One of the most memorable advertising lines of the 1990s came from Pirelli: Power is nothing without control.
It worked because it captured a simple truth that capability is not enough.
Performance depends on how intelligently that capability is directed. The same is now true in marketing: Reach is nothing without intelligence.
As the marketing industry debates identity, data infrastructure and who controls the pipes that connect brands to audiences, it risks missing the more important question: what kind of intelligence is being created before those audiences are activated?
For years, digital marketing has been built around the promise of reach, which made sense.
As consumer journeys became more fragmented, marketers needed better ways to recognise, reach and measure audiences across channels.
If someone browsed on one device, researched on another and purchased somewhere else, brands needed the ability to connect those moments.
But times have changed.
Most large brands can already reach millions of people across a wide range of digital, retail and media channels.
The harder question is not simply whether those audiences can be found, matched or expanded. It is whether they are more likely to convert and become valuable customers.
This is where the industry still risks putting too much emphasis on reach, and not enough on the intelligence needed to judge whether an audience is relevant, responsive and likely to create value.
Reach answers one question: “Can I find more people who look like this audience at scale?”
Intelligence answers a deeper one: “Who is most likely to respond, convert and create value?”
From “lookalikes” to “most-likely-to” audiences
Lookalike audiences help brands find more people who resemble existing customers.
Although useful, resemblance is not the same as readiness, intent, affordability, eligibility or value.

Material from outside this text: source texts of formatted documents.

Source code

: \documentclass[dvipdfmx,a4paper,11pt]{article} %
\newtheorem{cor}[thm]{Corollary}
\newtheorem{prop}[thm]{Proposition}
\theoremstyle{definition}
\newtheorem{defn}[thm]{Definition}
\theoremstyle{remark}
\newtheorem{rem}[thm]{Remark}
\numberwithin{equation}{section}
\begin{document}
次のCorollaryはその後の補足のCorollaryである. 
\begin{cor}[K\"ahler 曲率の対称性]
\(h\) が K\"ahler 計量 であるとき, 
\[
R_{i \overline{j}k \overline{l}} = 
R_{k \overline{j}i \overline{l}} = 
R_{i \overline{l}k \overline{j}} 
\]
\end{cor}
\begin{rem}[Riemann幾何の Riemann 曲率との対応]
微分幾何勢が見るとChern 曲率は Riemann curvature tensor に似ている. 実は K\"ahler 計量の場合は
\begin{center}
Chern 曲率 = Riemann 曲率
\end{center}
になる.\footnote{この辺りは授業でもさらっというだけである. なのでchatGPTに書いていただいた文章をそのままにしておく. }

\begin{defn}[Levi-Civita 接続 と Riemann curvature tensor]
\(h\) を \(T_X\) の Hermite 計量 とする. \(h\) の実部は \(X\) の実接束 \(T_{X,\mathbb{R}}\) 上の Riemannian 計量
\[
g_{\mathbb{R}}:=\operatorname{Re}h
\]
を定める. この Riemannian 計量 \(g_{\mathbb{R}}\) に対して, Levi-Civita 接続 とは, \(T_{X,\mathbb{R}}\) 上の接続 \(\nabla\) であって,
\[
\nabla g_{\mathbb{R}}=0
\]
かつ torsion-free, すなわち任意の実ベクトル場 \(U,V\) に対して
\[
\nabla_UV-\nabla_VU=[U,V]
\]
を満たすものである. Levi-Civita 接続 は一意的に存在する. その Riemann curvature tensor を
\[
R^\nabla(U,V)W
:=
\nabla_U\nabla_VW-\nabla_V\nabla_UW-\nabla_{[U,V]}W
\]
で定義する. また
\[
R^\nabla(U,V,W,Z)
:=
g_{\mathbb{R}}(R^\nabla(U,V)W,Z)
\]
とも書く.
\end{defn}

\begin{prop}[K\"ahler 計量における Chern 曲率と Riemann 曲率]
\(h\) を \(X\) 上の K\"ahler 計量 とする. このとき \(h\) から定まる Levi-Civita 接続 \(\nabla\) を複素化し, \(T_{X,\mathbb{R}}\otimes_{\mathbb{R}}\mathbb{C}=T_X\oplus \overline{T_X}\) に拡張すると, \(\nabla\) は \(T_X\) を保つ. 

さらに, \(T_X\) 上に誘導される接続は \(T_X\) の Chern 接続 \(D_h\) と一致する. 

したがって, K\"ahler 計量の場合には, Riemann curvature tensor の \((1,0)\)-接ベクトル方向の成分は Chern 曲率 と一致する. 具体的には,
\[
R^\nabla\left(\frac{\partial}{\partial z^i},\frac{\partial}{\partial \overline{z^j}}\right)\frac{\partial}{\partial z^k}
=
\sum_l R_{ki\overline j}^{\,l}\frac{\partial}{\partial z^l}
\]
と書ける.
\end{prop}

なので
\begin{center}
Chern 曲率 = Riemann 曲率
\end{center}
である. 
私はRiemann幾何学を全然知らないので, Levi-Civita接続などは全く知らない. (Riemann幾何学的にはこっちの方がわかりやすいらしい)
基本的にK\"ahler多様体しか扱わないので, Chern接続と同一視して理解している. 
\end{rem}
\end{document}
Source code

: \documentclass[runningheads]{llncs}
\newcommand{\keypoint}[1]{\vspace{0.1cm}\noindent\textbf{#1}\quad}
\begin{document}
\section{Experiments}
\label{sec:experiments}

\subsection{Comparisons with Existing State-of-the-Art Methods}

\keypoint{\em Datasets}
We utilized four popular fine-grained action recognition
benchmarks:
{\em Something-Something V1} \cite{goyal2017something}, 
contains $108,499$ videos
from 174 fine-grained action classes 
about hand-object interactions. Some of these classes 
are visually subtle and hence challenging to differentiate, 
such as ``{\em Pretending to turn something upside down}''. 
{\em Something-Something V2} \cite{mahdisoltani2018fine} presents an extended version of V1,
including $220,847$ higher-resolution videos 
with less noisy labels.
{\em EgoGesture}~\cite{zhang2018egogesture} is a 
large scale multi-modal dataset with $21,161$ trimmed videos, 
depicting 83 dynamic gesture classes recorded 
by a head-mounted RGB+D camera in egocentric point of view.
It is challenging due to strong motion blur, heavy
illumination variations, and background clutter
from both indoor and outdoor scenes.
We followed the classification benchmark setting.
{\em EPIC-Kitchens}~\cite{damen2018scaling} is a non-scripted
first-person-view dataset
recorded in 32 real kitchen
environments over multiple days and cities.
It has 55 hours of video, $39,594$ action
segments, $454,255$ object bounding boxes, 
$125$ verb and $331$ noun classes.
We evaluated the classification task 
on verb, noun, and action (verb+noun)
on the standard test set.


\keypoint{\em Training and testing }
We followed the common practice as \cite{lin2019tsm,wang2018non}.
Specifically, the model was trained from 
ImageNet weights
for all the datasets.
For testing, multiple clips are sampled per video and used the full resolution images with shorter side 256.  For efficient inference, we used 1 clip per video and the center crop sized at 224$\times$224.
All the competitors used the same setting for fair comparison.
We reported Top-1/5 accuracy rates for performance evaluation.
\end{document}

A consumer may look like a good prospect because they share similar demographic, location, browsing or media behaviors with an existing customer group. But that does not necessarily mean they are likely to buy, switch, qualify, repay, remain loyal or become profitable.
Marketers should shift from targeting lookalikes to identifying the audiences most likely to respond and deliver value to the business.
For a consumer brand, that could mean understanding which shoppers are most likely to switch, respond to a specific offer, increase spend or become repeat customers.
For a bank, it could mean understanding who is likely to need a credit product, qualify for it, use it responsibly, repay and create sustainable long-term value.
Lookalikes extend reach, but “most-likely-to” audiences improve results by focusing spend on the people most likely to respond, convert and create value.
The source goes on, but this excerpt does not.